Please transcribe every entry below exactly, without including the pictures.

» **Recorded data**:

################

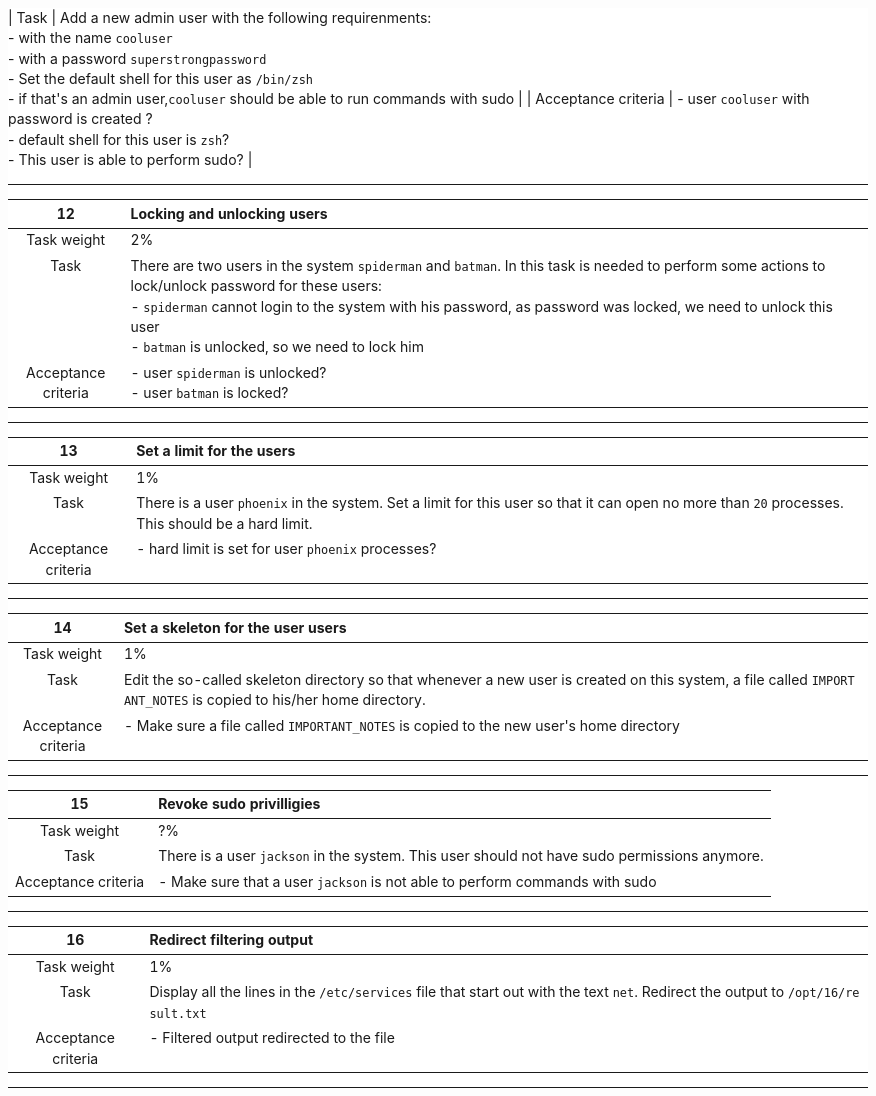 |        Task         | Add a new admin user with the following requirenments:<br/> - with the name `cooluser` <br/> - with a password `superstrongpassword` <br/> - Set the default shell for this user as `/bin/zsh`<br/> - if that's an admin user,`cooluser` should be able to run commands with sudo |
| Acceptance criteria | - user `cooluser` with password is created ?<br/> - default shell for this user is `zsh`?<br/> - This user is able to perform sudo?                                                                                                                                               |

---

|       **12**        | **Locking and unlocking users**                                                                                                                                                                                                                                                                                               |
| :-----------------: | :---------------------------------------------------------------------------------------------------------------------------------------------------------------------------------------------------------------------------------------------------------------------------------------------------------------------------- |
|     Task weight     | 2%                                                                                                                                                                                                                                                                                                                            |
|        Task         | There are two users in the system `spiderman` and `batman`. In this task is needed to perform some actions to lock/unlock password for these users:<br/> - `spiderman` cannot login to the system with his password, as password was locked, we need to unlock this user <br/> - `batman` is unlocked, so we need to lock him |
| Acceptance criteria | - user `spiderman` is unlocked?<br/> - user `batman` is locked?                                                                                                                                                                                                                                                               |

---

|       **13**        | **Set a limit for the users**                                                                                                                    |
| :-----------------: | :----------------------------------------------------------------------------------------------------------------------------------------------- |
|     Task weight     | 1%                                                                                                                                               |
|        Task         | There is a user `phoenix` in the system. Set a limit for this user so that it can open no more than `20` processes. This should be a hard limit. |
| Acceptance criteria | - hard limit is set for user `phoenix` processes?                                                                                                |

---

|       **14**        | **Set a skeleton for the user users**                                                                                                                             |
| :-----------------: | :---------------------------------------------------------------------------------------------------------------------------------------------------------------- |
|     Task weight     | 1%                                                                                                                                                                |
|        Task         | Edit the so-called skeleton directory so that whenever a new user is created on this system, a file called `IMPORTANT_NOTES` is copied to his/her home directory. |
| Acceptance criteria | - Make sure a file called `IMPORTANT_NOTES` is copied to the new user's home directory                                                                            |

---

|       **15**        | **Revoke sudo privilligies**                                                                 |
| :-----------------: | :------------------------------------------------------------------------------------------- |
|     Task weight     | ?%                                                                                           |
|        Task         | There is a user `jackson` in the system. This user should not have sudo permissions anymore. |
| Acceptance criteria | - Make sure that a user `jackson` is not able to perform commands with sudo                  |

---

|       **16**        | **Redirect filtering output**                                                                                                     |
| :-----------------: | :-------------------------------------------------------------------------------------------------------------------------------- |
|     Task weight     | 1%                                                                                                                                |
|        Task         | Display all the lines in the `/etc/services` file that start out with the text `net`. Redirect the output to `/opt/16/result.txt` |
| Acceptance criteria | - Filtered output redirected to the file                                                                                          |

---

################

» **The answer**:
 |        Task         | Add a new admin user with the following requirenments:<br/> - with the name `cooluser` <br/> - with a password `superstrongpassword` <br/> - Set the default shell for this user as `/bin/zsh`<br/> - if that's an admin user,`cooluser` should be able to run commands with sudo |
| Acceptance criteria | - user `cooluser` with password is created ?<br/> - default shell for this user is `zsh`?<br/> - This user is able to perform sudo?                                                                                                                                               |

---

|       **12**        | **Locking and unlocking users**                                                                                                                                                                                                                                                                                               |
| :-----------------: | :---------------------------------------------------------------------------------------------------------------------------------------------------------------------------------------------------------------------------------------------------------------------------------------------------------------------------- |
|     Task weight     | 2%                                                                                                                                                                                                                                                                                                                            |
|        Task         | There are two users in the system `spiderman` and `batman`. In this task is needed to perform some actions to lock/unlock password for these users:<br/> - `spiderman` cannot login to the system with his password, as password was locked, we need to unlock this user <br/> - `batman` is unlocked, so we need to lock him |
| Acceptance criteria | - user `spiderman` is unlocked?<br/> - user `batman` is locked?                                                                                                                                                                                                                                                               |

---

|       **13**        | **Set a limit for the users**                                                                                                                    |
| :-----------------: | :----------------------------------------------------------------------------------------------------------------------------------------------- |
|     Task weight     | 1%                                                                                                                                               |
|        Task         | There is a user `phoenix` in the system. Set a limit for this user so that it can open no more than `20` processes. This should be a hard limit. |
| Acceptance criteria | - hard limit is set for user `phoenix` processes?                                                                                                |

---

|       **14**        | **Set a skeleton for the user users**                                                                                                                             |
| :-----------------: | :---------------------------------------------------------------------------------------------------------------------------------------------------------------- |
|     Task weight     | 1%                                                                                                                                                                |
|        Task         | Edit the so-called skeleton directory so that whenever a new user is created on this system, a file called `IMPORTANT_NOTES` is copied to his/her home directory. |
| Acceptance criteria | - Make sure a file called `IMPORTANT_NOTES` is copied to the new user's home directory                                                                            |

---

|       **15**        | **Revoke sudo privilligies**                                                                 |
| :-----------------: | :------------------------------------------------------------------------------------------- |
|     Task weight     | ?%                                                                                           |
|        Task         | There is a user `jackson` in the system. This user should not have sudo permissions anymore. |
| Acceptance criteria | - Make sure that a user `jackson` is not able to perform commands with sudo                  |

---

|       **16**        | **Redirect filtering output**                                                                                                     |
| :-----------------: | :-------------------------------------------------------------------------------------------------------------------------------- |
|     Task weight     | 1%                                                                                                                                |
|        Task         | Display all the lines in the `/etc/services` file that start out with the text `net`. Redirect the output to `/opt/16/result.txt` |
| Acceptance criteria | - Filtered output redirected to the file                                                                                          |

---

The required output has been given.